Ultrafast Laser Synthesis of Sub-10 nm FeCoNiMnCr High-Entropy Alloy Nanoparticles for Enhanced Oxygen Evolution Catalysis

Abstract: The development of efficient and robust oxygen non-precious catalysts for oxygen evolution reaction (OER) remains a critical scientific hurdle in realizing cost-effective renewable energy conversion systems. Herein, we present a rapid laser irradiation synthesis strategy for the successful fabrication of sub-10 nm FeCoNiMnCr high-entropy alloy nanoparticles (HEA-NPs) on multi-wall carbon nanotube (MWCNT) paper, serving as highly efficient OER electrocatalysts. The synthesis of high-entropy alloy nanoparticles (HEA-NPs) with precise control was accomplished through systematic optimization of laser processing parameters. Structural characterization via X-ray diffraction (XRD), high-resolution transmission electron microscopy (HRTEM), and high-angle annular dark-field scanning transmission electron microscopy (HAADF-STEM) collectively verified the formation of a phase-pure face-centered cubic (FCC) crystal structure with homogeneous elemental mixing at the atomic scale. Furthermore, COMSOL Multiphysics® simulations confirm that this rapid and discontinuous laser irradiation approach enables the precursor material to undergo ultrafast heating and quenching processes, effectively suppressing Ostwald ripening phenomena, which is conducive to the formation of ultrafine (sub-10 nm) high-entropy alloy nanoparticles.
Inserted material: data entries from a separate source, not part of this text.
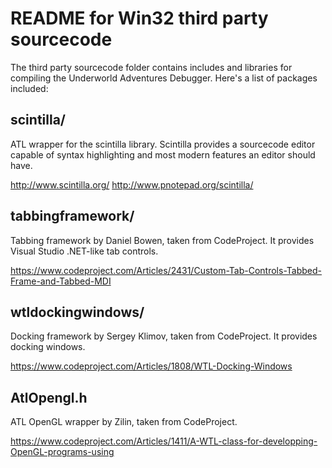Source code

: # README for Win32 third party sourcecode

The third party sourcecode folder contains includes and libraries for
compiling the Underworld Adventures Debugger. Here's a list of packages
included:

## scintilla/

ATL wrapper for the scintilla library. Scintilla provides a sourcecode
editor capable of syntax highlighting and most modern features an editor
should have.

http://www.scintilla.org/
http://www.pnotepad.org/scintilla/

## tabbingframework/

Tabbing framework by Daniel Bowen, taken from CodeProject. It provides
Visual Studio .NET-like tab controls.

https://www.codeproject.com/Articles/2431/Custom-Tab-Controls-Tabbed-Frame-and-Tabbed-MDI

## wtldockingwindows/

Docking framework by Sergey Klimov, taken from CodeProject. It provides
docking windows.

https://www.codeproject.com/Articles/1808/WTL-Docking-Windows

## AtlOpengl.h

ATL OpenGL wrapper by Zilin, taken from CodeProject.

https://www.codeproject.com/Articles/1411/A-WTL-class-for-developping-OpenGL-programs-using
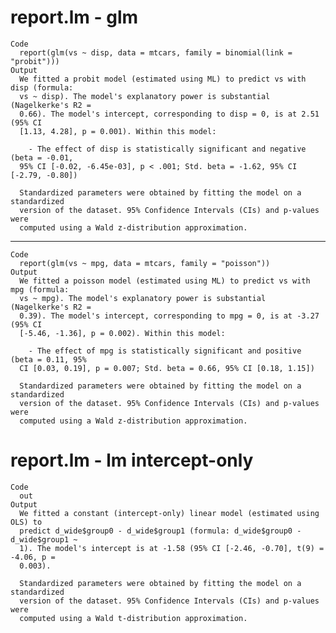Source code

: # report.lm - glm

    Code
      report(glm(vs ~ disp, data = mtcars, family = binomial(link = "probit")))
    Output
      We fitted a probit model (estimated using ML) to predict vs with disp (formula:
      vs ~ disp). The model's explanatory power is substantial (Nagelkerke's R2 =
      0.66). The model's intercept, corresponding to disp = 0, is at 2.51 (95% CI
      [1.13, 4.28], p = 0.001). Within this model:
      
        - The effect of disp is statistically significant and negative (beta = -0.01,
      95% CI [-0.02, -6.45e-03], p < .001; Std. beta = -1.62, 95% CI [-2.79, -0.80])
      
      Standardized parameters were obtained by fitting the model on a standardized
      version of the dataset. 95% Confidence Intervals (CIs) and p-values were
      computed using a Wald z-distribution approximation.

---

    Code
      report(glm(vs ~ mpg, data = mtcars, family = "poisson"))
    Output
      We fitted a poisson model (estimated using ML) to predict vs with mpg (formula:
      vs ~ mpg). The model's explanatory power is substantial (Nagelkerke's R2 =
      0.39). The model's intercept, corresponding to mpg = 0, is at -3.27 (95% CI
      [-5.46, -1.36], p = 0.002). Within this model:
      
        - The effect of mpg is statistically significant and positive (beta = 0.11, 95%
      CI [0.03, 0.19], p = 0.007; Std. beta = 0.66, 95% CI [0.18, 1.15])
      
      Standardized parameters were obtained by fitting the model on a standardized
      version of the dataset. 95% Confidence Intervals (CIs) and p-values were
      computed using a Wald z-distribution approximation.

# report.lm - lm intercept-only

    Code
      out
    Output
      We fitted a constant (intercept-only) linear model (estimated using OLS) to
      predict d_wide$group0 - d_wide$group1 (formula: d_wide$group0 - d_wide$group1 ~
      1). The model's intercept is at -1.58 (95% CI [-2.46, -0.70], t(9) = -4.06, p =
      0.003).
      
      Standardized parameters were obtained by fitting the model on a standardized
      version of the dataset. 95% Confidence Intervals (CIs) and p-values were
      computed using a Wald t-distribution approximation.

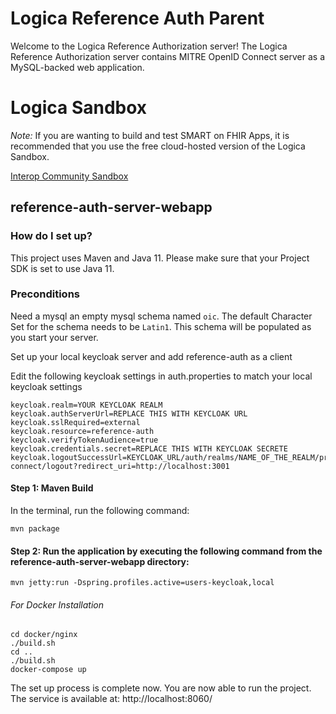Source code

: # Logica Reference Auth Parent

Welcome to the Logica Reference Authorization server!  The Logica Reference Authorization server contains MITRE OpenID Connect server as a MySQL-backed web application.

# Logica Sandbox

*Note:* If you are wanting to build and test SMART on FHIR Apps, it is recommended that you use the free cloud-hosted version of the Logica Sandbox.

[Interop Community Sandbox](https://sandbox.interop.community)

## reference-auth-server-webapp

### How do I set up?
This project uses Maven and Java 11.  Please make sure that your Project SDK is set to use Java 11.

### Preconditions
Need a mysql an empty mysql schema named `oic`. The default Character Set for the schema needs to be `Latin1`. This schema will be populated as you start your server.

Set up your local keycloak server and add reference-auth as a client 

Edit the following keycloak settings in auth.properties to match your local keycloak settings

    keycloak.realm=YOUR KEYCLOAK REALM
    keycloak.authServerUrl=REPLACE THIS WITH KEYCLOAK URL
    keycloak.sslRequired=external
    keycloak.resource=reference-auth
    keycloak.verifyTokenAudience=true
    keycloak.credentials.secret=REPLACE THIS WITH KEYCLOAK SECRETE
    keycloak.logoutSuccessUrl=KEYCLOAK_URL/auth/realms/NAME_OF_THE_REALM/protocol/openid-connect/logout?redirect_uri=http://localhost:3001
    

#### Step 1: Maven Build
In the terminal, run the following command:

    mvn package

#### Step 2: Run the application by executing the following command from the reference-auth-server-webapp directory:
 
`mvn jetty:run -Dspring.profiles.active=users-keycloak,local`

###### For Docker Installation

    cd docker/nginx
    ./build.sh
    cd ..
    ./build.sh
    docker-compose up
    
The set up process is complete now. You are now able to run the project. 
The service is available at: 
    http://localhost:8060/

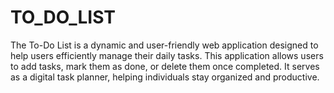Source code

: # TO_DO_LIST
The To-Do List is a dynamic and user-friendly web application designed to help users efficiently manage their daily tasks. This application allows users to add tasks, mark them as done, or delete them once completed. It serves as a digital task planner, helping individuals stay organized and productive.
The synthesized HEA-NPs catalyst demonstrates exceptional oxygen evolution activity in alkaline electrolyte (1 M KOH), achieving a current density of 10 mA cm⁻² at a low overpotential of 255 mV while maintaining remarkable stability with negligible activity decay during prolonged operation (>24 h), representing state-of-the-art performance among non-precious metal catalysts. This study provides perspectives on the rapid preparation and performance regulation of HEA-NPs catalysts.